→ **WORK ITEM**
Using "Cutomize" as the search string, find the matching lines below and copy them.

→ **SUPPLIED RECORDS**
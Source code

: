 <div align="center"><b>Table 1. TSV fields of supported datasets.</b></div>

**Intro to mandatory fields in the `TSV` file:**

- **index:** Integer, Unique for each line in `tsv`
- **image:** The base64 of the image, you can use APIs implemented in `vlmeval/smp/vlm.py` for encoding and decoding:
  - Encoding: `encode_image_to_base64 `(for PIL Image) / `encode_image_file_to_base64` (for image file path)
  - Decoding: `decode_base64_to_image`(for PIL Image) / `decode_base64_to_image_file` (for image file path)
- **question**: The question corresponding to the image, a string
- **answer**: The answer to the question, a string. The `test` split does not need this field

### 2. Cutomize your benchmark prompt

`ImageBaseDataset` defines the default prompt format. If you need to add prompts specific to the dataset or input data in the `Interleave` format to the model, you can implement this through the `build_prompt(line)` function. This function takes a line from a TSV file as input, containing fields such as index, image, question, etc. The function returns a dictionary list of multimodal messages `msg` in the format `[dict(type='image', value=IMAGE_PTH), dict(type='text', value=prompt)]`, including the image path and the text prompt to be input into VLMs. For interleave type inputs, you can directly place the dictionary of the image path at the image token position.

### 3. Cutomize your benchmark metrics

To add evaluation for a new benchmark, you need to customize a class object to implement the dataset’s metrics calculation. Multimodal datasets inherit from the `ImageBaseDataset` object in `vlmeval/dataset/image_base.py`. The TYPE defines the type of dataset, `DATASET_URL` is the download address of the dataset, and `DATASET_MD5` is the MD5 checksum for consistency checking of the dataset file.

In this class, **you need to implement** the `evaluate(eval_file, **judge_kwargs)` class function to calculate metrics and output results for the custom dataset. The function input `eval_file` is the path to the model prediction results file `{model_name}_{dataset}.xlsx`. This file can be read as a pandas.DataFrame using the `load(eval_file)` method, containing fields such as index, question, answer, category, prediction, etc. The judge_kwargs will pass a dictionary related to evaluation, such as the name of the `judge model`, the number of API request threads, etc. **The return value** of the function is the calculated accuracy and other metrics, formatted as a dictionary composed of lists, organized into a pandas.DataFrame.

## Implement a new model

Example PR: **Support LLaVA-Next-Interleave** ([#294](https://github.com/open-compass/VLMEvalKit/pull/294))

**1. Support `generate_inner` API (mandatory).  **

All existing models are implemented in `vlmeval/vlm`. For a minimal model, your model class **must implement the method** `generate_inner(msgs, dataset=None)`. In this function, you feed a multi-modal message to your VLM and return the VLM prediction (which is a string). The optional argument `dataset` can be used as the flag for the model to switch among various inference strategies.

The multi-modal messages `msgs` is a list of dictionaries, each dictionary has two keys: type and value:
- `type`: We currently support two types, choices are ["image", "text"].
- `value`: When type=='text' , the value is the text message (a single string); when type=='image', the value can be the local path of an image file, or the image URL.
* * *
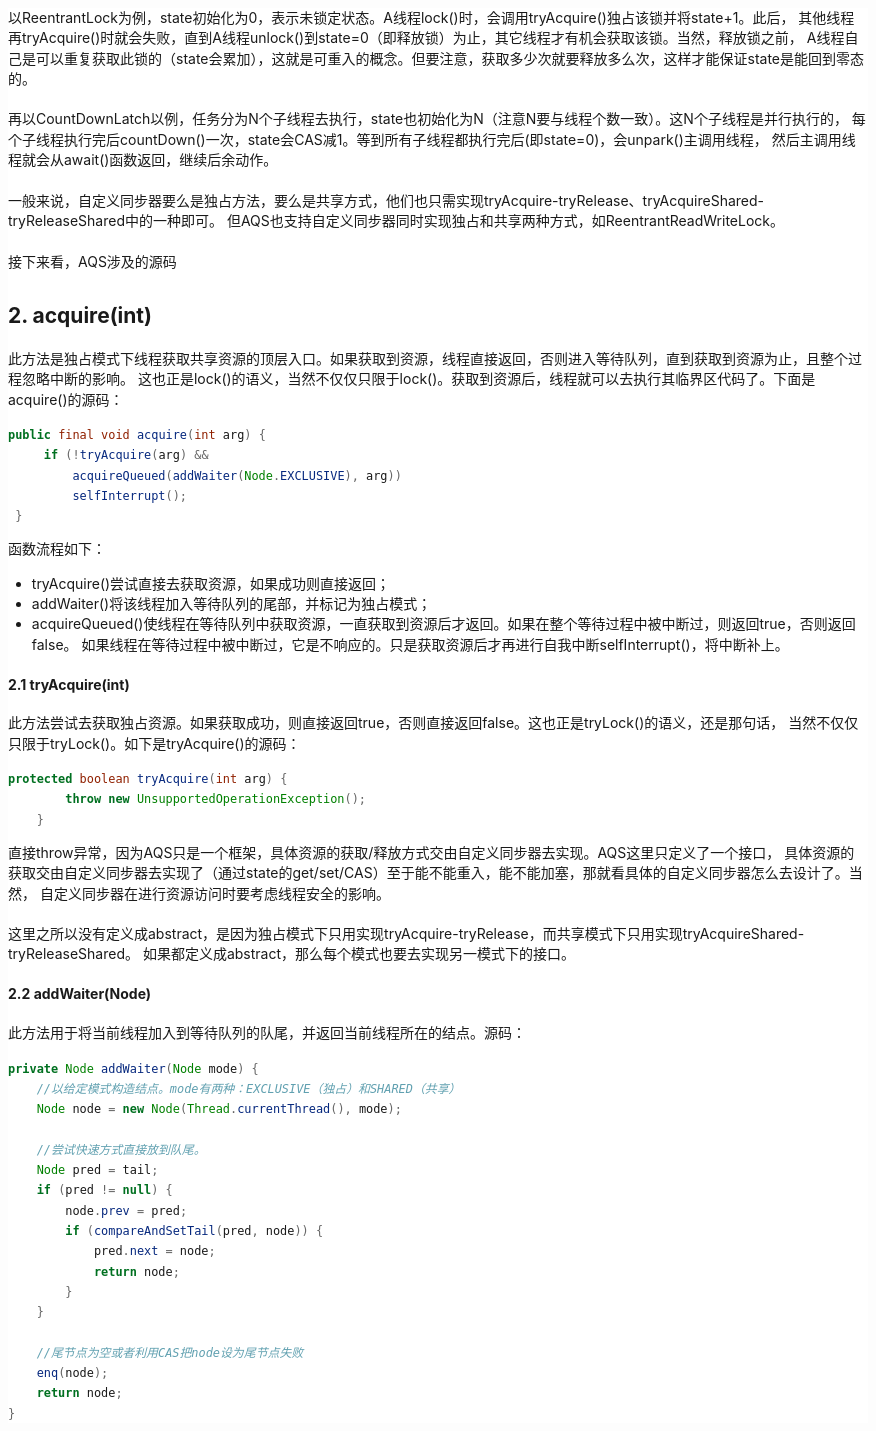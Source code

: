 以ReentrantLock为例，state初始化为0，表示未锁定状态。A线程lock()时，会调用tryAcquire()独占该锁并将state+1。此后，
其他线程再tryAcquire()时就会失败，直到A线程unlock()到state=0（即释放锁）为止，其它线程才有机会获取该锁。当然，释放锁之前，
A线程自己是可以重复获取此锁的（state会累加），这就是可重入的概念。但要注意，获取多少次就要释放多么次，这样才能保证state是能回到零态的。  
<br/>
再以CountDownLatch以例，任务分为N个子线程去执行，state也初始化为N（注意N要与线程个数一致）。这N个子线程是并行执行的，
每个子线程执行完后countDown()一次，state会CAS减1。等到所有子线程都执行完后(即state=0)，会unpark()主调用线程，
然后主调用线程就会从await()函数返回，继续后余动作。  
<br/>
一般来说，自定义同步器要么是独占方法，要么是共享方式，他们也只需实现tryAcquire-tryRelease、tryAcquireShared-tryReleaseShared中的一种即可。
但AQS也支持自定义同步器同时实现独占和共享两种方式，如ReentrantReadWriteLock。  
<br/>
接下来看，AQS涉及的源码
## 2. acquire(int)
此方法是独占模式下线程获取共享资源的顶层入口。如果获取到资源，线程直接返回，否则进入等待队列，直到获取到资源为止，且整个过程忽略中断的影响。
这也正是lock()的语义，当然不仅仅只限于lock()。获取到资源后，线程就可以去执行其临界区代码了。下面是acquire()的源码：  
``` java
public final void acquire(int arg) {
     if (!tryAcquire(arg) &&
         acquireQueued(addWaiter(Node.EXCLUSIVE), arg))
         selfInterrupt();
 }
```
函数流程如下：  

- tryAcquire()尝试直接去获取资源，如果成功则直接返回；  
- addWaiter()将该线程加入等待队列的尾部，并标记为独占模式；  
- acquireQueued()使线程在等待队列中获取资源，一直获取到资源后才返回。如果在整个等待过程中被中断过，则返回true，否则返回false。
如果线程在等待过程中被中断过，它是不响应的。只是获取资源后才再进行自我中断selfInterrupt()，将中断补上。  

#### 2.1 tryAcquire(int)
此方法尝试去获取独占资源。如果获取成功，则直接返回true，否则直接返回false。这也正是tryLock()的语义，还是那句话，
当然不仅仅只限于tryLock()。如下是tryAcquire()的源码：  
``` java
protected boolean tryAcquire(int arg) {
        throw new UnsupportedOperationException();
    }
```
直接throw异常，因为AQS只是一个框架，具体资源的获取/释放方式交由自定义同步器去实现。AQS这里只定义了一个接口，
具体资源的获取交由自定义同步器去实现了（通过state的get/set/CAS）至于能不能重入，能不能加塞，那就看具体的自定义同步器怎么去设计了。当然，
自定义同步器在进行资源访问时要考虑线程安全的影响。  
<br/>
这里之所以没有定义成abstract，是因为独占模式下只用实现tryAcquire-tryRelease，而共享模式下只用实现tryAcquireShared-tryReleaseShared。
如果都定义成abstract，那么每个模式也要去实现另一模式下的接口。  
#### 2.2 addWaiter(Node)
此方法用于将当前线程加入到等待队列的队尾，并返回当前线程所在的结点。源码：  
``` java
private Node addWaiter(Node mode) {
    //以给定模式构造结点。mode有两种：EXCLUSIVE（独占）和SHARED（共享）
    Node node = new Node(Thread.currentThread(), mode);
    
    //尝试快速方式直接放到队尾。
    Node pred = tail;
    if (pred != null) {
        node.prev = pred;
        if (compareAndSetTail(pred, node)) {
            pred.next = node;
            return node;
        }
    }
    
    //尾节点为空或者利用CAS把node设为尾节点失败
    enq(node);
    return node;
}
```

→ **EXERCISE RESPONSE**
### 2. Cutomize your benchmark prompt
### 3. Cutomize your benchmark metrics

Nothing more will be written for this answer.